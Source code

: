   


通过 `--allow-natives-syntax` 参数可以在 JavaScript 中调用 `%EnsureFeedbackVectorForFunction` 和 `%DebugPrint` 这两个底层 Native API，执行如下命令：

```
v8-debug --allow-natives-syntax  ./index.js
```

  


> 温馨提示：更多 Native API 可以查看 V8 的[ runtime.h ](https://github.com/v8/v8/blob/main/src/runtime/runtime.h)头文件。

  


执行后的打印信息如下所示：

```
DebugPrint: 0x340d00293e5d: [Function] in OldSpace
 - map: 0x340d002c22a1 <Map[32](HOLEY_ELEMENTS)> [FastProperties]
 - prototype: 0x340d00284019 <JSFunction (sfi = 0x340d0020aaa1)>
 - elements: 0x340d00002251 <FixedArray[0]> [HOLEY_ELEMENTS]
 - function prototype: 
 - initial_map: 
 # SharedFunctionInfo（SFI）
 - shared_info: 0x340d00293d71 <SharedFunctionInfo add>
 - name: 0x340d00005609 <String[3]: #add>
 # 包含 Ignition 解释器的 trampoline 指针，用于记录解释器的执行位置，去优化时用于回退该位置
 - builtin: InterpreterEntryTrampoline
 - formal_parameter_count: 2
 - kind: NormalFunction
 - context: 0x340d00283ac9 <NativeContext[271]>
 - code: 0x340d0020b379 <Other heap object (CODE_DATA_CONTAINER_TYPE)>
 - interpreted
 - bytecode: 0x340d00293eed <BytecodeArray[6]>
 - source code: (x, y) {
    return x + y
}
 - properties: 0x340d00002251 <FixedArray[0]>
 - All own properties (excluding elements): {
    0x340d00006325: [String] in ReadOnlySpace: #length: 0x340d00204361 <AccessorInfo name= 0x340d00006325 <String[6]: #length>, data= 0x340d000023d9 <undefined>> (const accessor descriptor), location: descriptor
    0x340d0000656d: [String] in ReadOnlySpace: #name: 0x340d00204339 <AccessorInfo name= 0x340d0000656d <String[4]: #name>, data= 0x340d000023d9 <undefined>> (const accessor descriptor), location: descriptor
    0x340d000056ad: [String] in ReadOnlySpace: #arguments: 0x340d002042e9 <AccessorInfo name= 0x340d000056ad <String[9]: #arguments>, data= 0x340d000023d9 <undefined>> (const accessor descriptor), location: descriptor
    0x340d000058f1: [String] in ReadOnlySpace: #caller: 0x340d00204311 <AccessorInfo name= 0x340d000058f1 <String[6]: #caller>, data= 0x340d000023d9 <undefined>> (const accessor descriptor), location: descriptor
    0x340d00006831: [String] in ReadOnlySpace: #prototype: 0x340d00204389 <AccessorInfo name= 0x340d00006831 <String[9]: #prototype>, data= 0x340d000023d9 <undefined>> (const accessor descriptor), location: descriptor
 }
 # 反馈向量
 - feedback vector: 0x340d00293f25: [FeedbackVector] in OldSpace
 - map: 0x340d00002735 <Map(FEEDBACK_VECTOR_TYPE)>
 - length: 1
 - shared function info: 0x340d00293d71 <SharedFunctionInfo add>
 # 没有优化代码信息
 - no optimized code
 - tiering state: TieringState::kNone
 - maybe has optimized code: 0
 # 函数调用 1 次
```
☆ ☆ ☆ ☆ ☆ ☆ ☆
• _YOUR INSTRUCTIONS_: A single number is expected here: the count of lines in the material above with "length" in them.

• _ANSWER SECTION_: 2